(Source data)
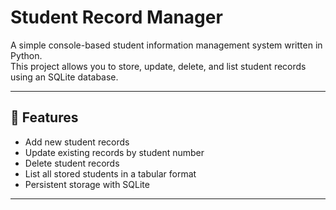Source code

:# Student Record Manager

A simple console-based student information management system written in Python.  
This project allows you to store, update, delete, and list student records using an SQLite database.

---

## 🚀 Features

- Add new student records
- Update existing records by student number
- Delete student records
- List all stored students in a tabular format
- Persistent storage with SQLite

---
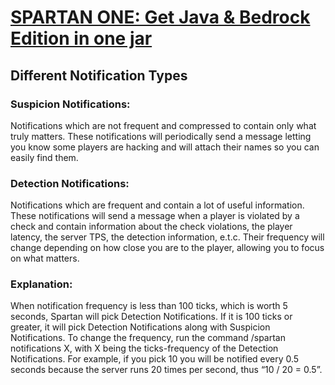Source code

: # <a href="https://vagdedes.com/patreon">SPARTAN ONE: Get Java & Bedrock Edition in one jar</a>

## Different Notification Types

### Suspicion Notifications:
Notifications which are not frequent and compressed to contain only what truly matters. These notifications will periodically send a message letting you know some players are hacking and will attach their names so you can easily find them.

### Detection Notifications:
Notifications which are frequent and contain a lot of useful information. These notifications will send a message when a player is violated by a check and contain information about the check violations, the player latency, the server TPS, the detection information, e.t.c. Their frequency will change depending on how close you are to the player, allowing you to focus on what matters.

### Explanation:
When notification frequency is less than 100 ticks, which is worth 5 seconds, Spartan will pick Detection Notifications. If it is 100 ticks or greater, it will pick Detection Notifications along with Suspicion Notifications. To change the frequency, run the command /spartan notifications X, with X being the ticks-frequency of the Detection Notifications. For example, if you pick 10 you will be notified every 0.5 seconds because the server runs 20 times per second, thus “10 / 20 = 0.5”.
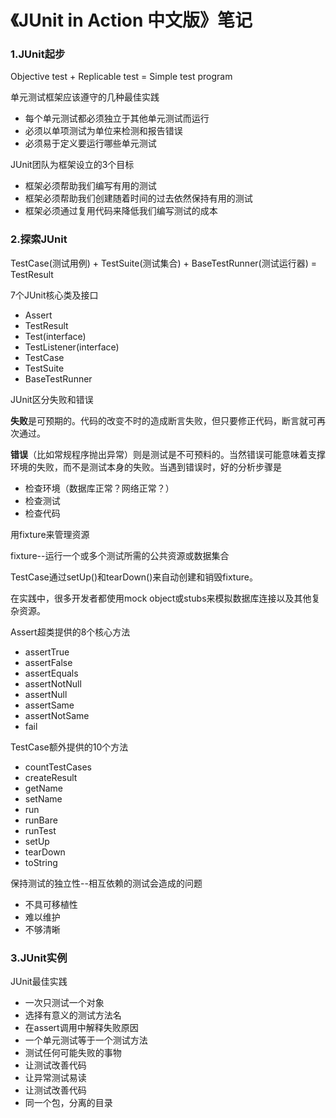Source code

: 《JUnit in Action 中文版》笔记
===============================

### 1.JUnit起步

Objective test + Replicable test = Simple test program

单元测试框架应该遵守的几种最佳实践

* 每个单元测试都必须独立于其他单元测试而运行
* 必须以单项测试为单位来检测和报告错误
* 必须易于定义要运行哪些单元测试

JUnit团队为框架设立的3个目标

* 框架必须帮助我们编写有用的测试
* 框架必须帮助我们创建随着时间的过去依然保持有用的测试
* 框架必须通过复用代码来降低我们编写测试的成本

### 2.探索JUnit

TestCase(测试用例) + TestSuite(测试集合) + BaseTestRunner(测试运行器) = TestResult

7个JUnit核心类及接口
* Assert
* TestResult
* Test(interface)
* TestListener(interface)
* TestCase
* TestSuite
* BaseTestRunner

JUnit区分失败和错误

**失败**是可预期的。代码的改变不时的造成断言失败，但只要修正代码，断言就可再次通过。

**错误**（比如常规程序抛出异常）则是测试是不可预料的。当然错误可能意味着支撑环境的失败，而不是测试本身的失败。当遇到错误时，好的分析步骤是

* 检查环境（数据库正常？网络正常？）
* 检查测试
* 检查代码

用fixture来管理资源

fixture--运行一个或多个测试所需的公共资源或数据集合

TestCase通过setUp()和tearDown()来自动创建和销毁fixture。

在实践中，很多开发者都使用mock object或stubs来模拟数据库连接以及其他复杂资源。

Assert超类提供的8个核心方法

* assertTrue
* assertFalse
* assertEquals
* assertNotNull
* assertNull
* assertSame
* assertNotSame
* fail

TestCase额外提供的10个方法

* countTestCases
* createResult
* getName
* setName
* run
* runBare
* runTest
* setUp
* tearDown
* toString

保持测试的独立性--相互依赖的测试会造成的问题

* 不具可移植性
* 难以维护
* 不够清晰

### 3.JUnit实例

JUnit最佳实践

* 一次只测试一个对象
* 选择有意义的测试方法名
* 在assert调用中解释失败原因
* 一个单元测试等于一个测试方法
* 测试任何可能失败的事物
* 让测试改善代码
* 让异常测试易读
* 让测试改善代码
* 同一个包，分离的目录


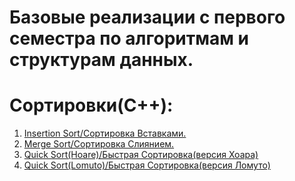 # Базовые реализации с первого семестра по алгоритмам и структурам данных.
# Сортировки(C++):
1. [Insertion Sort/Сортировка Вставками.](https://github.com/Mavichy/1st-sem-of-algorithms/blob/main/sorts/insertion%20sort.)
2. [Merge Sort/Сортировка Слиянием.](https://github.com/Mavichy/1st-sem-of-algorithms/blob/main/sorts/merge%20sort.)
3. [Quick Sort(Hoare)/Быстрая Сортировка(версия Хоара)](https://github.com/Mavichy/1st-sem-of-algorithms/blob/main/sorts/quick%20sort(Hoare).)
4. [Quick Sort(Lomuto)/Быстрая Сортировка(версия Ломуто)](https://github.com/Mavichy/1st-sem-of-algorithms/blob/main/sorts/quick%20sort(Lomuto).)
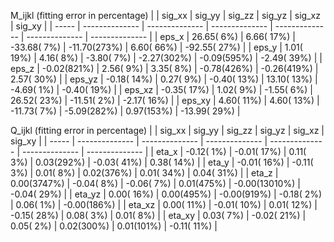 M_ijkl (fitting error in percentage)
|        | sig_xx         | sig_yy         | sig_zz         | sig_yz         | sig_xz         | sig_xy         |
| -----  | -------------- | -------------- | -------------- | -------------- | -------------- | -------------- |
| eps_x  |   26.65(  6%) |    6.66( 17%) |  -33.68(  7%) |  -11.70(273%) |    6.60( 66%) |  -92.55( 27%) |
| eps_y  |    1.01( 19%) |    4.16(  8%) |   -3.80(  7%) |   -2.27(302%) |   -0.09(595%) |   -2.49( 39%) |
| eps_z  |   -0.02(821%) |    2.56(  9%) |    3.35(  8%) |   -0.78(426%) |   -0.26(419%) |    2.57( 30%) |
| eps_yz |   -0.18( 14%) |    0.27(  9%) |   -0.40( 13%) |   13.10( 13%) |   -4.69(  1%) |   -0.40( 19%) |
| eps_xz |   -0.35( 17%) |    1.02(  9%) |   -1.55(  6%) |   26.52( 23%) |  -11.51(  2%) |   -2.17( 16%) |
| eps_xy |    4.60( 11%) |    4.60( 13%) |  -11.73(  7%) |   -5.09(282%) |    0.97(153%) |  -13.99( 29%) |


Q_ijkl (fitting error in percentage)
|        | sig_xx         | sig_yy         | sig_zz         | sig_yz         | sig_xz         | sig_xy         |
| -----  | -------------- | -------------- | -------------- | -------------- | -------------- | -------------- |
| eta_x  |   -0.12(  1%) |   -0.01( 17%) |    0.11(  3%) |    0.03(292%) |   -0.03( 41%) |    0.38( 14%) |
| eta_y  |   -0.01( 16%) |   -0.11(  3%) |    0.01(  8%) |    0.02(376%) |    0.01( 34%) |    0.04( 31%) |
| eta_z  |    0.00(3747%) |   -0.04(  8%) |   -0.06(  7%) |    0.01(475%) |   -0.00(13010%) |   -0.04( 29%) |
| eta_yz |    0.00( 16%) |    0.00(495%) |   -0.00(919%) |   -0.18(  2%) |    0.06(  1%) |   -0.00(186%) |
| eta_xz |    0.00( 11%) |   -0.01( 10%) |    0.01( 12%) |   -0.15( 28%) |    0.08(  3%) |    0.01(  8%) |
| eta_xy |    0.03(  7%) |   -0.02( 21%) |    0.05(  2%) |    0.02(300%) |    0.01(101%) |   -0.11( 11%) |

→ **WORK INSTRUCTIONS**: Omit the pictures. Repeat the rest of the data exactly.

→ **COMPLETED TASK**:
Source code

:# Student Record Manager

A simple console-based student information management system written in Python.  
This project allows you to store, update, delete, and list student records using an SQLite database.

---

## 🚀 Features

- Add new student records
- Update existing records by student number
- Delete student records
- List all stored students in a tabular format
- Persistent storage with SQLite

---
Source code

: # <a href="https://vagdedes.com/patreon">SPARTAN ONE: Get Java & Bedrock Edition in one jar</a>

## Different Notification Types

### Suspicion Notifications:
Notifications which are not frequent and compressed to contain only what truly matters. These notifications will periodically send a message letting you know some players are hacking and will attach their names so you can easily find them.

### Detection Notifications:
Notifications which are frequent and contain a lot of useful information. These notifications will send a message when a player is violated by a check and contain information about the check violations, the player latency, the server TPS, the detection information, e.t.c. Their frequency will change depending on how close you are to the player, allowing you to focus on what matters.

### Explanation:
When notification frequency is less than 100 ticks, which is worth 5 seconds, Spartan will pick Detection Notifications. If it is 100 ticks or greater, it will pick Detection Notifications along with Suspicion Notifications. To change the frequency, run the command /spartan notifications X, with X being the ticks-frequency of the Detection Notifications. For example, if you pick 10 you will be notified every 0.5 seconds because the server runs 20 times per second, thus “10 / 20 = 0.5”.
Source code

: 《JUnit in Action 中文版》笔记
===============================

### 1.JUnit起步

Objective test + Replicable test = Simple test program

单元测试框架应该遵守的几种最佳实践

* 每个单元测试都必须独立于其他单元测试而运行
* 必须以单项测试为单位来检测和报告错误
* 必须易于定义要运行哪些单元测试

JUnit团队为框架设立的3个目标

* 框架必须帮助我们编写有用的测试
* 框架必须帮助我们创建随着时间的过去依然保持有用的测试
* 框架必须通过复用代码来降低我们编写测试的成本

### 2.探索JUnit

TestCase(测试用例) + TestSuite(测试集合) + BaseTestRunner(测试运行器) = TestResult

7个JUnit核心类及接口
* Assert
* TestResult
* Test(interface)
* TestListener(interface)
* TestCase
* TestSuite
* BaseTestRunner

JUnit区分失败和错误

**失败**是可预期的。代码的改变不时的造成断言失败，但只要修正代码，断言就可再次通过。

**错误**（比如常规程序抛出异常）则是测试是不可预料的。当然错误可能意味着支撑环境的失败，而不是测试本身的失败。当遇到错误时，好的分析步骤是

* 检查环境（数据库正常？网络正常？）
* 检查测试
* 检查代码

用fixture来管理资源

fixture--运行一个或多个测试所需的公共资源或数据集合

TestCase通过setUp()和tearDown()来自动创建和销毁fixture。

在实践中，很多开发者都使用mock object或stubs来模拟数据库连接以及其他复杂资源。

Assert超类提供的8个核心方法

* assertTrue
* assertFalse
* assertEquals
* assertNotNull
* assertNull
* assertSame
* assertNotSame
* fail

TestCase额外提供的10个方法

* countTestCases
* createResult
* getName
* setName
* run
* runBare
* runTest
* setUp
* tearDown
* toString

保持测试的独立性--相互依赖的测试会造成的问题

* 不具可移植性
* 难以维护
* 不够清晰

### 3.JUnit实例

JUnit最佳实践

* 一次只测试一个对象
* 选择有意义的测试方法名
* 在assert调用中解释失败原因
* 一个单元测试等于一个测试方法
* 测试任何可能失败的事物
* 让测试改善代码
* 让异常测试易读
* 让测试改善代码
* 同一个包，分离的目录


 # Базовые реализации с первого семестра по алгоритмам и структурам данных.
# Сортировки(C++):
1. [Insertion Sort/Сортировка Вставками.](https://github.com/Mavichy/1st-sem-of-algorithms/blob/main/sorts/insertion%20sort.)
2. [Merge Sort/Сортировка Слиянием.](https://github.com/Mavichy/1st-sem-of-algorithms/blob/main/sorts/merge%20sort.)
3. [Quick Sort(Hoare)/Быстрая Сортировка(версия Хоара)](https://github.com/Mavichy/1st-sem-of-algorithms/blob/main/sorts/quick%20sort(Hoare).)
4. [Quick Sort(Lomuto)/Быстрая Сортировка(версия Ломуто)](https://github.com/Mavichy/1st-sem-of-algorithms/blob/main/sorts/quick%20sort(Lomuto).)
 M_ijkl (fitting error in percentage)
|        | sig_xx         | sig_yy         | sig_zz         | sig_yz         | sig_xz         | sig_xy         |
| -----  | -------------- | -------------- | -------------- | -------------- | -------------- | -------------- |
| eps_x  |   26.65(  6%) |    6.66( 17%) |  -33.68(  7%) |  -11.70(273%) |    6.60( 66%) |  -92.55( 27%) |
| eps_y  |    1.01( 19%) |    4.16(  8%) |   -3.80(  7%) |   -2.27(302%) |   -0.09(595%) |   -2.49( 39%) |
| eps_z  |   -0.02(821%) |    2.56(  9%) |    3.35(  8%) |   -0.78(426%) |   -0.26(419%) |    2.57( 30%) |
| eps_yz |   -0.18( 14%) |    0.27(  9%) |   -0.40( 13%) |   13.10( 13%) |   -4.69(  1%) |   -0.40( 19%) |
| eps_xz |   -0.35( 17%) |    1.02(  9%) |   -1.55(  6%) |   26.52( 23%) |  -11.51(  2%) |   -2.17( 16%) |
| eps_xy |    4.60( 11%) |    4.60( 13%) |  -11.73(  7%) |   -5.09(282%) |    0.97(153%) |  -13.99( 29%) |


Q_ijkl (fitting error in percentage)
|        | sig_xx         | sig_yy         | sig_zz         | sig_yz         | sig_xz         | sig_xy         |
| -----  | -------------- | -------------- | -------------- | -------------- | -------------- | -------------- |
| eta_x  |   -0.12(  1%) |   -0.01( 17%) |    0.11(  3%) |    0.03(292%) |   -0.03( 41%) |    0.38( 14%) |
| eta_y  |   -0.01( 16%) |   -0.11(  3%) |    0.01(  8%) |    0.02(376%) |    0.01( 34%) |    0.04( 31%) |
| eta_z  |    0.00(3747%) |   -0.04(  8%) |   -0.06(  7%) |    0.01(475%) |   -0.00(13010%) |   -0.04( 29%) |
| eta_yz |    0.00( 16%) |    0.00(495%) |   -0.00(919%) |   -0.18(  2%) |    0.06(  1%) |   -0.00(186%) |
| eta_xz |    0.00( 11%) |   -0.01( 10%) |    0.01( 12%) |   -0.15( 28%) |    0.08(  3%) |    0.01(  8%) |
| eta_xy |    0.03(  7%) |   -0.02( 21%) |    0.05(  2%) |    0.02(300%) |    0.01(101%) |   -0.11( 11%) |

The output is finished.